In his junior season, he ranked ninth in the country in field goal percentage, making 157 of 244 attempts — an eye-popping 64.3 percent from the field.

In his three-year career at Waynesburg, he scored 990 points and the Yellow Jackets had a record of 73-13. He was an honorable mention NAIA All-American player and was named to the All-District 18 team.

His teammates said he could have scored many more baskets but focused on wins, not points.

“He sacrificed his own statistics for the good of the team,” Walls said. “He was a great teammate. He could dribble, he could pass, and everyone knows he could shoot. Rick had it all but mostly what he had was a team-first attitude and an undying spirit. He also was a classic jokester. He is an unbelievable man. Nothing about him is made up. It’s all real.”

While he can no longer ride his bike miles at a time, Puskar and his wife take walks to the end of their street. They go out to eat occasionally, distancing themselves so not to risk any further health ramifications.

“In spite of it all, he wakes up every day singing,” Lora Puskar said. “He’s not a singer … but no matter what, he wakes up with a good, positive attitude each day. He inspires and amazes me every day.”

Puskar understands his road remains long and tenuous. His spirituality moves others and has changed his friends’ perspectives. He’s all in on his fight for survival and appreciates all the prayers that constantly come his way.
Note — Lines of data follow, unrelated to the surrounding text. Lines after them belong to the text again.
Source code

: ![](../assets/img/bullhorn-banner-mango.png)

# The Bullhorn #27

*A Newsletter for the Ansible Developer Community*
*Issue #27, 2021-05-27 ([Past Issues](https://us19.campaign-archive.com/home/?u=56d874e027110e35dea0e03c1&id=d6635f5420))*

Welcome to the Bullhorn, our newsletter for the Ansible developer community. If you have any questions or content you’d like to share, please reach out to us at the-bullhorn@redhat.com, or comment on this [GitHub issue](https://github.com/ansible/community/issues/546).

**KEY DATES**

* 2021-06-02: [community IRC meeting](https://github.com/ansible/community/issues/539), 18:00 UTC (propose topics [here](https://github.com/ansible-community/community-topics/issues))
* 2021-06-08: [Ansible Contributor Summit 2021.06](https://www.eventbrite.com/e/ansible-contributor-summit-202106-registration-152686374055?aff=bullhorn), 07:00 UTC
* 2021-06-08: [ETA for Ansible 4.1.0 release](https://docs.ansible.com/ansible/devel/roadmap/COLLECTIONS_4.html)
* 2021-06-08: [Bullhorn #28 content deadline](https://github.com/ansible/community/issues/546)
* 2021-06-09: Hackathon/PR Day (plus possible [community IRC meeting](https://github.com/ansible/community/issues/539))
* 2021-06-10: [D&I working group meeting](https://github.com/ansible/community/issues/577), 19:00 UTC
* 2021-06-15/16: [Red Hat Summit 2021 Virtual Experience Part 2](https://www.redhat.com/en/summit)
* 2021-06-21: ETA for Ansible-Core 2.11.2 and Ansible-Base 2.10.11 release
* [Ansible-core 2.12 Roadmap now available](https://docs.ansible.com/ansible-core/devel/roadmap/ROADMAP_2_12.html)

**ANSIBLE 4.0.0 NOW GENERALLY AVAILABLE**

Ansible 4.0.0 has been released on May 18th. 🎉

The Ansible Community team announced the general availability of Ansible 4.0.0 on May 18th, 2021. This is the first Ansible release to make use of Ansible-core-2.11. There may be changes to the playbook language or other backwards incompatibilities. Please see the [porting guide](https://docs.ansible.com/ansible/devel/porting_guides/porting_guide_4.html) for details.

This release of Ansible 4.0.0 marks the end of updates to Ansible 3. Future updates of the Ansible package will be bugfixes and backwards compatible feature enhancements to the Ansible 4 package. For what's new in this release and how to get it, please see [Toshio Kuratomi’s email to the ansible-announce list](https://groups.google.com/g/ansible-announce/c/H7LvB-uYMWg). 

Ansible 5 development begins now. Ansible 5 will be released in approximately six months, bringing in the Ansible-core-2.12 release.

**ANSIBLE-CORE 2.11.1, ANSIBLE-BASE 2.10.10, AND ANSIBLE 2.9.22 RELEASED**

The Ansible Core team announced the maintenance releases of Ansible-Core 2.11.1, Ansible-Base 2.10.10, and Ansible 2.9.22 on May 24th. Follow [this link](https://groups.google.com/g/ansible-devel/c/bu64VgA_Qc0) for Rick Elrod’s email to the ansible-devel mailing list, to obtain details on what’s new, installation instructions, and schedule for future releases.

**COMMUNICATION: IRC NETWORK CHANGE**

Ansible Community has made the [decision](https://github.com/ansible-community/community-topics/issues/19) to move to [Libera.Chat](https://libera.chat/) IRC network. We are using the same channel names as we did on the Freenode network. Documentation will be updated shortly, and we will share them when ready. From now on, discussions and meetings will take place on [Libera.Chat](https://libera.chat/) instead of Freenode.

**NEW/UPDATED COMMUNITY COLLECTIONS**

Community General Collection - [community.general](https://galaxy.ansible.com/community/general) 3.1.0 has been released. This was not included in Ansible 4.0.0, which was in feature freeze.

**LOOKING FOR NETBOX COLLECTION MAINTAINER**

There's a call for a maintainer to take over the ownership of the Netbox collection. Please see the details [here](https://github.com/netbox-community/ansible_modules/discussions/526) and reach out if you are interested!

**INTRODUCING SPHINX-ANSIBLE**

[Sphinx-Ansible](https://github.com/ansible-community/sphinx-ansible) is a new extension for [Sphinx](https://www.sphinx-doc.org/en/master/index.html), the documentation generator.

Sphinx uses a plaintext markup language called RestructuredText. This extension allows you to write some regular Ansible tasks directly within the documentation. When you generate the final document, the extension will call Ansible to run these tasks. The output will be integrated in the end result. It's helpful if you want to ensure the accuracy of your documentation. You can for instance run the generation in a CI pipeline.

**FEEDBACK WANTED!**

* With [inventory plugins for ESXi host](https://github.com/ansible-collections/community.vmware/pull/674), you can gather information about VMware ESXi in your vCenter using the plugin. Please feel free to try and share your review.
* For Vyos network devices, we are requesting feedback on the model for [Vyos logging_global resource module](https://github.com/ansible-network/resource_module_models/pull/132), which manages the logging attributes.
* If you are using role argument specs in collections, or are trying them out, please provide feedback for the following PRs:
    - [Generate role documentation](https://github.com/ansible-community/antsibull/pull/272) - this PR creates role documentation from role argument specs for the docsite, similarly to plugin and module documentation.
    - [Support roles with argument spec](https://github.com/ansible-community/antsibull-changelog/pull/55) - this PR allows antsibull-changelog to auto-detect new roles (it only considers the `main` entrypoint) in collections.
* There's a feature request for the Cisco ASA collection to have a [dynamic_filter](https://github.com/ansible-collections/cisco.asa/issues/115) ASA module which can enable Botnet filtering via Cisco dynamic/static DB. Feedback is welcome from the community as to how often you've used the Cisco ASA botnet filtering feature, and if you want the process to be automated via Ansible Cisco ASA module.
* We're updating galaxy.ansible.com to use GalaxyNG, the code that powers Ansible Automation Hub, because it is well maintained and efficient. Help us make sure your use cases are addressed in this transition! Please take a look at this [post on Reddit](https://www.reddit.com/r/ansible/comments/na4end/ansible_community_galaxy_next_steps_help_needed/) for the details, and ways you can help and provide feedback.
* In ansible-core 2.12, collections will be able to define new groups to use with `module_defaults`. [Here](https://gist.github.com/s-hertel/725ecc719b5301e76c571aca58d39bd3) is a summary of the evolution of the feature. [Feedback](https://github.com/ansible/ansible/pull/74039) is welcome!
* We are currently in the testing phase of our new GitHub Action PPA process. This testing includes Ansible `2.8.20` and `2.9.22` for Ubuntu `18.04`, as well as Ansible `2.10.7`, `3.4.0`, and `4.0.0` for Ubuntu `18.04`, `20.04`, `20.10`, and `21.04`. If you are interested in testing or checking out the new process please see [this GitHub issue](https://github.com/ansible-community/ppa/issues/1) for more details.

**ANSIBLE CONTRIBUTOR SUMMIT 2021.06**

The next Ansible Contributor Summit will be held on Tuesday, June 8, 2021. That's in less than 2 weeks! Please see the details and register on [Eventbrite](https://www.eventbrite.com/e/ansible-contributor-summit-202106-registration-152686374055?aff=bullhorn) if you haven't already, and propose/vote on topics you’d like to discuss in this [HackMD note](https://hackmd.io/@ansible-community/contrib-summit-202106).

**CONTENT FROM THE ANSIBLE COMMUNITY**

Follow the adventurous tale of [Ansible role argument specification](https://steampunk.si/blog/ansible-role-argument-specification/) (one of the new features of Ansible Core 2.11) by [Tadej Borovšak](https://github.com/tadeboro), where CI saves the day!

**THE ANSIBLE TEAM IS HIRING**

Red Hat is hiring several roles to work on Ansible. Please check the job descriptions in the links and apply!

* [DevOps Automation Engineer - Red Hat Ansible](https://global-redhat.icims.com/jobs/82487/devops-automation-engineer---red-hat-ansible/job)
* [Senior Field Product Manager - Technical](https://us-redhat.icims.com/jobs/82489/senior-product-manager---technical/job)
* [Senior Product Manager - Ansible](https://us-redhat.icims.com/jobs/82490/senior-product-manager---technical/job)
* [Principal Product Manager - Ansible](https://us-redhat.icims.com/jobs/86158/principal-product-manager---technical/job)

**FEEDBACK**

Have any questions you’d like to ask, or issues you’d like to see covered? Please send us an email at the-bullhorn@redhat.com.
He will not relent. Not ever.

“The prayers are overwhelming, and they give me strength,” he said. “I am a firm believer in the power of prayer and it’s a most heartwarming experience to have the support of so many people that I refer to as the prayer legion.”

“As far as inspiring by my faith and attitude I believe that we all have choices in life. We can give up or know that God is helping us every day to overcome our problems. It’s up to me to give others hope that they too can prevail if they believe. It is a part of my DNA to want to help others and I’ll continue to do this in any way that I can to the very end. It’s what God expects of me.”

It’s the attitude he also expects from himself.